■ Task description ■
Reproduce each line below without any alteration.

*** Opening Supplied records ***

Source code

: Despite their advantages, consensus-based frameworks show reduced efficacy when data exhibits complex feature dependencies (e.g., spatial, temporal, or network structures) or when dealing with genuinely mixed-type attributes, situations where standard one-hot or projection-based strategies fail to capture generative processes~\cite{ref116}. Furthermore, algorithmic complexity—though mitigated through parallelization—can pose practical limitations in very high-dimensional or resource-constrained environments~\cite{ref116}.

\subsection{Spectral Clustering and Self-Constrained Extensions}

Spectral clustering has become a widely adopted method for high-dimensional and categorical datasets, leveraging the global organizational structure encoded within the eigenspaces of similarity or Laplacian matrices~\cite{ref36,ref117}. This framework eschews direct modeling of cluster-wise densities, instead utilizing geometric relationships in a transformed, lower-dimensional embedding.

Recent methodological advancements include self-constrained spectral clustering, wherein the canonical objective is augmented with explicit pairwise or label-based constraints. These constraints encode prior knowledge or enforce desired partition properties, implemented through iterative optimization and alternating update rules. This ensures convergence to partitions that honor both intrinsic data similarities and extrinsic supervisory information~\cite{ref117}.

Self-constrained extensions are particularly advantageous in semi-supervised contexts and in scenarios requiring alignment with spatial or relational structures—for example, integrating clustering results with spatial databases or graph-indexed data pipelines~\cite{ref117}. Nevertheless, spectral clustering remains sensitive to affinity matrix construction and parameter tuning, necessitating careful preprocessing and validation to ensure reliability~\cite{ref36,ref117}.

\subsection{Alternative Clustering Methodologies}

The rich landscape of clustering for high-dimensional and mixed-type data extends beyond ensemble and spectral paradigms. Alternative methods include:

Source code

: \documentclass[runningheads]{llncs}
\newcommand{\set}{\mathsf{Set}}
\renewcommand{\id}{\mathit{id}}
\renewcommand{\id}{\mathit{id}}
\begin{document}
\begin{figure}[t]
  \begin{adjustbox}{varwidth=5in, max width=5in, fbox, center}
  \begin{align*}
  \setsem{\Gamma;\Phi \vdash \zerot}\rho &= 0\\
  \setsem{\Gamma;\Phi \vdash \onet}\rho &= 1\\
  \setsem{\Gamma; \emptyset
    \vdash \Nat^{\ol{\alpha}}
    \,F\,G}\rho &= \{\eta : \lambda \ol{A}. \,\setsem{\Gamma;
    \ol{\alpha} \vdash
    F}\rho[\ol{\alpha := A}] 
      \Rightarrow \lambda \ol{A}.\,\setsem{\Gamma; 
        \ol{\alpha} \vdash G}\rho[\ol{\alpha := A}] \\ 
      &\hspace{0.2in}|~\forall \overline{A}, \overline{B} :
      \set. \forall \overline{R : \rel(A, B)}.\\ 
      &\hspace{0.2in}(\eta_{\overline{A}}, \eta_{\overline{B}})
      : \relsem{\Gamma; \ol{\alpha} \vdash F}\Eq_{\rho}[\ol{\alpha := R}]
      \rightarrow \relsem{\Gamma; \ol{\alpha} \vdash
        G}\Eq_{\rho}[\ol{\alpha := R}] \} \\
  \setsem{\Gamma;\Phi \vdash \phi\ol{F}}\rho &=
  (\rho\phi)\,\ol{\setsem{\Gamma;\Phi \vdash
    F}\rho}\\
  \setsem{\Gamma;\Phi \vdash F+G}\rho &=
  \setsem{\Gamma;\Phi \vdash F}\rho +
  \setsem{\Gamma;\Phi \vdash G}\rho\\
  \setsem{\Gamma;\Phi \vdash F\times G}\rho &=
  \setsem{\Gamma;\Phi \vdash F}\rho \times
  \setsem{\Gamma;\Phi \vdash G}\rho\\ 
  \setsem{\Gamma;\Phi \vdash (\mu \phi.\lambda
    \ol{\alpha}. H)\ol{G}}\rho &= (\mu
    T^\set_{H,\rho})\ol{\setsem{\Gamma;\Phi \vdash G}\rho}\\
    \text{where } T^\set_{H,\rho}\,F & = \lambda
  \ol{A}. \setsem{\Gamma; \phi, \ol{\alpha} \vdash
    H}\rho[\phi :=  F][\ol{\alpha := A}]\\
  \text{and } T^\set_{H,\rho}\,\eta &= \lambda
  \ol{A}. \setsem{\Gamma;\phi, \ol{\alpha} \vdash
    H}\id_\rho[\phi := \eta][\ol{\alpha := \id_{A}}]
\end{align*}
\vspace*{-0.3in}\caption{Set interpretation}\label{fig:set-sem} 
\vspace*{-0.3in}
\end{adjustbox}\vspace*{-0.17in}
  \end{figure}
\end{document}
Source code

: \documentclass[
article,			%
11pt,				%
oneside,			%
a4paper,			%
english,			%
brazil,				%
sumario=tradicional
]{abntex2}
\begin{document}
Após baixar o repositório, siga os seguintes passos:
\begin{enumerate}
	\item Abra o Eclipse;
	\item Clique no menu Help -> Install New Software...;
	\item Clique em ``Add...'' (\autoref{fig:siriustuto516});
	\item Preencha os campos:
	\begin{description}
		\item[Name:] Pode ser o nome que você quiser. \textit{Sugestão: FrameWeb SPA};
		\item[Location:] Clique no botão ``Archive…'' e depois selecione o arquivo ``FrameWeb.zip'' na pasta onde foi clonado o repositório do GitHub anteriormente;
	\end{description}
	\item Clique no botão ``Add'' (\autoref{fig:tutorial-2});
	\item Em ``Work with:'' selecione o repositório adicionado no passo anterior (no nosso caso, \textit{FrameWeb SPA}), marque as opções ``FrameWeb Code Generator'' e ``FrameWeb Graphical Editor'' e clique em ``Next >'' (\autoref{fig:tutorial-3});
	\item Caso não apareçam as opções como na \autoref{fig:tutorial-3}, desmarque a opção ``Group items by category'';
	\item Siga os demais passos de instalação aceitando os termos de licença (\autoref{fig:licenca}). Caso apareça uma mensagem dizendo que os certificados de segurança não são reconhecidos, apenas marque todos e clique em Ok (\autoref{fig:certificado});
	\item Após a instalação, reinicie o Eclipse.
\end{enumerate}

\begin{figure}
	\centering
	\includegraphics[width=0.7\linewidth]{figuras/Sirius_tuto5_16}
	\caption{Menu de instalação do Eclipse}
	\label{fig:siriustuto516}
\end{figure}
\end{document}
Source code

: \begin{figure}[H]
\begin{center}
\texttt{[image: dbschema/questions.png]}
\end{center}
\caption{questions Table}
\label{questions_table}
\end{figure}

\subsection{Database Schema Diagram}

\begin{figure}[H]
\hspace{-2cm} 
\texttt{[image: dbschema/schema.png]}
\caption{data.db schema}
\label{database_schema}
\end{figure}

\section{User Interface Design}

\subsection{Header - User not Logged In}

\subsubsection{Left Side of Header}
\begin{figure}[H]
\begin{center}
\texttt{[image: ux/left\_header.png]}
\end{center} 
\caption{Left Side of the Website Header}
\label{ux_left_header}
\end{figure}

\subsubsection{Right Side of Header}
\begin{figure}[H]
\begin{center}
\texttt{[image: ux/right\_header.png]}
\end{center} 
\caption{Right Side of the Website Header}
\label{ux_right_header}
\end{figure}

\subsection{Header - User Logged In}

*** Closing Supplied records ***

■ Exercise response ■
Source code

: Despite their advantages, consensus-based frameworks show reduced efficacy when data exhibits complex feature dependencies (e.g., spatial, temporal, or network structures) or when dealing with genuinely mixed-type attributes, situations where standard one-hot or projection-based strategies fail to capture generative processes~\cite{ref116}. Furthermore, algorithmic complexity—though mitigated through parallelization—can pose practical limitations in very high-dimensional or resource-constrained environments~\cite{ref116}.

\subsection{Spectral Clustering and Self-Constrained Extensions}

Spectral clustering has become a widely adopted method for high-dimensional and categorical datasets, leveraging the global organizational structure encoded within the eigenspaces of similarity or Laplacian matrices~\cite{ref36,ref117}. This framework eschews direct modeling of cluster-wise densities, instead utilizing geometric relationships in a transformed, lower-dimensional embedding.

Recent methodological advancements include self-constrained spectral clustering, wherein the canonical objective is augmented with explicit pairwise or label-based constraints. These constraints encode prior knowledge or enforce desired partition properties, implemented through iterative optimization and alternating update rules. This ensures convergence to partitions that honor both intrinsic data similarities and extrinsic supervisory information~\cite{ref117}.

Self-constrained extensions are particularly advantageous in semi-supervised contexts and in scenarios requiring alignment with spatial or relational structures—for example, integrating clustering results with spatial databases or graph-indexed data pipelines~\cite{ref117}. Nevertheless, spectral clustering remains sensitive to affinity matrix construction and parameter tuning, necessitating careful preprocessing and validation to ensure reliability~\cite{ref36,ref117}.

\subsection{Alternative Clustering Methodologies}

The rich landscape of clustering for high-dimensional and mixed-type data extends beyond ensemble and spectral paradigms. Alternative methods include:

Source code

: \documentclass[runningheads]{llncs}
\newcommand{\set}{\mathsf{Set}}
\renewcommand{\id}{\mathit{id}}
\renewcommand{\id}{\mathit{id}}
\begin{document}
\begin{figure}[t]
  \begin{adjustbox}{varwidth=5in, max width=5in, fbox, center}
  \begin{align*}
  \setsem{\Gamma;\Phi \vdash \zerot}\rho &= 0\\
  \setsem{\Gamma;\Phi \vdash \onet}\rho &= 1\\
  \setsem{\Gamma; \emptyset
    \vdash \Nat^{\ol{\alpha}}
    \,F\,G}\rho &= \{\eta : \lambda \ol{A}. \,\setsem{\Gamma;
    \ol{\alpha} \vdash
    F}\rho[\ol{\alpha := A}] 
      \Rightarrow \lambda \ol{A}.\,\setsem{\Gamma; 
        \ol{\alpha} \vdash G}\rho[\ol{\alpha := A}] \\ 
      &\hspace{0.2in}|~\forall \overline{A}, \overline{B} :
      \set. \forall \overline{R : \rel(A, B)}.\\ 
      &\hspace{0.2in}(\eta_{\overline{A}}, \eta_{\overline{B}})
      : \relsem{\Gamma; \ol{\alpha} \vdash F}\Eq_{\rho}[\ol{\alpha := R}]
      \rightarrow \relsem{\Gamma; \ol{\alpha} \vdash
        G}\Eq_{\rho}[\ol{\alpha := R}] \} \\
  \setsem{\Gamma;\Phi \vdash \phi\ol{F}}\rho &=
  (\rho\phi)\,\ol{\setsem{\Gamma;\Phi \vdash
    F}\rho}\\
  \setsem{\Gamma;\Phi \vdash F+G}\rho &=
  \setsem{\Gamma;\Phi \vdash F}\rho +
  \setsem{\Gamma;\Phi \vdash G}\rho\\
  \setsem{\Gamma;\Phi \vdash F\times G}\rho &=
  \setsem{\Gamma;\Phi \vdash F}\rho \times
  \setsem{\Gamma;\Phi \vdash G}\rho\\ 
  \setsem{\Gamma;\Phi \vdash (\mu \phi.\lambda
    \ol{\alpha}. H)\ol{G}}\rho &= (\mu
    T^\set_{H,\rho})\ol{\setsem{\Gamma;\Phi \vdash G}\rho}\\
    \text{where } T^\set_{H,\rho}\,F & = \lambda
  \ol{A}. \setsem{\Gamma; \phi, \ol{\alpha} \vdash
    H}\rho[\phi :=  F][\ol{\alpha := A}]\\
  \text{and } T^\set_{H,\rho}\,\eta &= \lambda
  \ol{A}. \setsem{\Gamma;\phi, \ol{\alpha} \vdash
    H}\id_\rho[\phi := \eta][\ol{\alpha := \id_{A}}]
\end{align*}
\vspace*{-0.3in}\caption{Set interpretation}\label{fig:set-sem} 
\vspace*{-0.3in}
\end{adjustbox}\vspace*{-0.17in}
  \end{figure}
\end{document}
Source code

: \documentclass[
article,			%
11pt,				%
oneside,			%
a4paper,			%
english,			%
brazil,				%
sumario=tradicional
]{abntex2}
\begin{document}
Após baixar o repositório, siga os seguintes passos:
\begin{enumerate}
	\item Abra o Eclipse;
	\item Clique no menu Help -> Install New Software...;
	\item Clique em ``Add...'' (\autoref{fig:siriustuto516});
	\item Preencha os campos:
	\begin{description}
		\item[Name:] Pode ser o nome que você quiser. \textit{Sugestão: FrameWeb SPA};
		\item[Location:] Clique no botão ``Archive…'' e depois selecione o arquivo ``FrameWeb.zip'' na pasta onde foi clonado o repositório do GitHub anteriormente;
	\end{description}
	\item Clique no botão ``Add'' (\autoref{fig:tutorial-2});
	\item Em ``Work with:'' selecione o repositório adicionado no passo anterior (no nosso caso, \textit{FrameWeb SPA}), marque as opções ``FrameWeb Code Generator'' e ``FrameWeb Graphical Editor'' e clique em ``Next >'' (\autoref{fig:tutorial-3});
	\item Caso não apareçam as opções como na \autoref{fig:tutorial-3}, desmarque a opção ``Group items by category'';
	\item Siga os demais passos de instalação aceitando os termos de licença (\autoref{fig:licenca}). Caso apareça uma mensagem dizendo que os certificados de segurança não são reconhecidos, apenas marque todos e clique em Ok (\autoref{fig:certificado});
	\item Após a instalação, reinicie o Eclipse.
\end{enumerate}

\begin{figure}
	\centering
	\includegraphics[width=0.7\linewidth]{figuras/Sirius_tuto5_16}
	\caption{Menu de instalação do Eclipse}
	\label{fig:siriustuto516}
\end{figure}
\end{document}
Source code

: \begin{figure}[H]
\begin{center}
\texttt{[image: dbschema/questions.png]}
\end{center}
\caption{questions Table}
\label{questions_table}
\end{figure}

\subsection{Database Schema Diagram}

\begin{figure}[H]
\hspace{-2cm} 
\texttt{[image: dbschema/schema.png]}
\caption{data.db schema}
\label{database_schema}
\end{figure}

\section{User Interface Design}

\subsection{Header - User not Logged In}

\subsubsection{Left Side of Header}
\begin{figure}[H]
\begin{center}
\texttt{[image: ux/left\_header.png]}
\end{center} 
\caption{Left Side of the Website Header}
\label{ux_left_header}
\end{figure}

\subsubsection{Right Side of Header}
\begin{figure}[H]
\begin{center}
\texttt{[image: ux/right\_header.png]}
\end{center} 
\caption{Right Side of the Website Header}
\label{ux_right_header}
\end{figure}

\subsection{Header - User Logged In}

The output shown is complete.